Beanie Babies is a range of cuddly stuffed toys created by American businessman H Ty Warner in 1993. Warner also founded Ty Inc in 1986.

Ty Warner opened his first toy company in 1983, when he was just 39-years-old. The aspiring actor had recently been fired from Dakin Inc., a California toy company specialising in stuffed animals where Warner had worked as a salesperson for much of his adult life. Undeterred, Warner decided to open his own rival toy company manufacturing small stuffed animals: Ty Inc.

Warner invested every penny he had in the new business, mortgaging his house and drawing from the $50,000 he had just inherited from his recently deceased father’s estate. Thankfully for Ty, the gamble paid off: Warner’s first range of toys with Ty Inc, Himalayan Cats, were mocked for their resemblance to ‘roadkill’, but the toys – filled with plastic pellets rather than the then-typical stuffed animal stuffing – proved enormously popular.

By 1992, Warner was making good money on a catalogue of dozens of stuffed animals, but he had an idea to go further. At that time, there were according to Warner no toys “in the $5 range that weren’t real garbage” – and he wanted to change that. Warner set about creating a set of quality plush toys that were available for under $5, and by 1994, Ty Inc had begun selling its first Beanie Babies.

Called the ‘original nine’ by collectors, Spot the Dog, Squealer the Pig, Patti the Platypus, Cubbie the Bear, Chocolate the Moose, Pinchers the Lobster, Splash the Killer Whale, Legs the Frog and Splash the Dolphin would within a year be joined in stores by over 40 more Beanie Baby toys.
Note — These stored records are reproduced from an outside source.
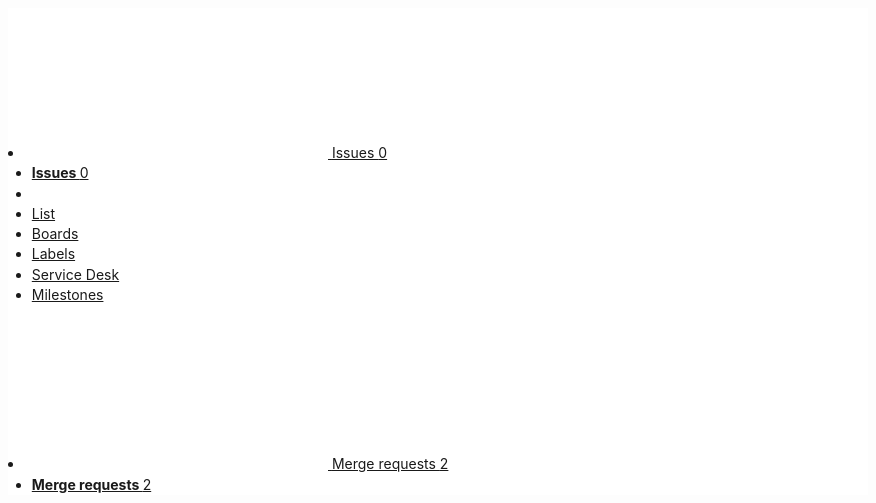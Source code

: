 </ul>
</li><li class=""><a aria-label="Issues" class="shortcuts-issues" data-qa-selector="sidebar_menu_link" data-qa-menu-item="Issues" href="/u1064702/comp2100-6442-2021.s2/-/issues"><span class="nav-icon-container">
<svg class="s16" data-testid="issues-icon"><use xlink:href="/assets/icons-6d7d4be41eac996c72b30eac2f28399ac8c6eda840a6fe8762fc1b84b30d5a2d.svg#issues"></use></svg>
</span>
<span class="nav-item-name" id="js-onboarding-issues-link">
Issues
</span>
<span class="badge badge-pill count issue_counter">
0
</span>
</a><ul class="sidebar-sub-level-items">
<li class="fly-out-top-item"><a aria-label="Issues" href="/u1064702/comp2100-6442-2021.s2/-/issues"><strong class="fly-out-top-item-name">
Issues
</strong>
<span class="badge badge-pill count fly-out-badge issue_counter">
0
</span>
</a></li><li class="divider fly-out-top-item"></li>
<li class=""><a aria-label="Issues" data-qa-selector="sidebar_menu_item_link" data-qa-menu-item="List" href="/u1064702/comp2100-6442-2021.s2/-/issues"><span>
List
</span>
</a></li><li class=""><a aria-label="Boards" data-qa-selector="sidebar_menu_item_link" data-qa-menu-item="Boards" href="/u1064702/comp2100-6442-2021.s2/-/boards"><span>
Boards
</span>
</a></li><li class=""><a aria-label="Labels" data-qa-selector="sidebar_menu_item_link" data-qa-menu-item="Labels" href="/u1064702/comp2100-6442-2021.s2/-/labels"><span>
Labels
</span>
</a></li><li class=""><a aria-label="Service Desk" data-qa-selector="sidebar_menu_item_link" data-qa-menu-item="Service Desk" href="/u1064702/comp2100-6442-2021.s2/-/issues/service_desk"><span>
Service Desk
</span>
</a></li><li class=""><a aria-label="Milestones" data-qa-selector="sidebar_menu_item_link" data-qa-menu-item="Milestones" href="/u1064702/comp2100-6442-2021.s2/-/milestones"><span>
Milestones
</span>
</a></li>
</ul>
</li><li class=""><a aria-label="Merge requests" class="shortcuts-merge_requests" data-qa-selector="sidebar_menu_link" data-qa-menu-item="Merge requests" href="/u1064702/comp2100-6442-2021.s2/-/merge_requests"><span class="nav-icon-container">
<svg class="s16" data-testid="git-merge-icon"><use xlink:href="/assets/icons-6d7d4be41eac996c72b30eac2f28399ac8c6eda840a6fe8762fc1b84b30d5a2d.svg#git-merge"></use></svg>
</span>
<span class="nav-item-name" id="js-onboarding-mr-link">
Merge requests
</span>
<span class="badge badge-pill count merge_counter js-merge-counter">
2
</span>
</a><ul class="sidebar-sub-level-items is-fly-out-only">
<li class="fly-out-top-item"><a aria-label="Merge requests" href="/u1064702/comp2100-6442-2021.s2/-/merge_requests"><strong class="fly-out-top-item-name">
Merge requests
</strong>
<span class="badge badge-pill count fly-out-badge merge_counter js-merge-counter">
2
</span>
Declining to sell to major toy chains like Toys R Us, Warner instead sold his product only to small and independent toy stores, which drove up demand. Warner furthermore would introduce new Beanie Babies and discontinue old ones, thus increasing the products’ scarcity and desirability.

As a ‘bubble’ arose in the Beanie Baby market, the toy quickly became a sensation, with its own secondary line of related merchandise like books and accessories. By 1999, on its toys and associated merchandise, Ty Inc was making a profit of $700 million a year.

Today, Ty Warner has an estimated net worth of $2.4 billion. Beanie Babies, meanwhile, remain popular, while some of the rarer toys in the line are collector’s items that can go for thousands of dollars.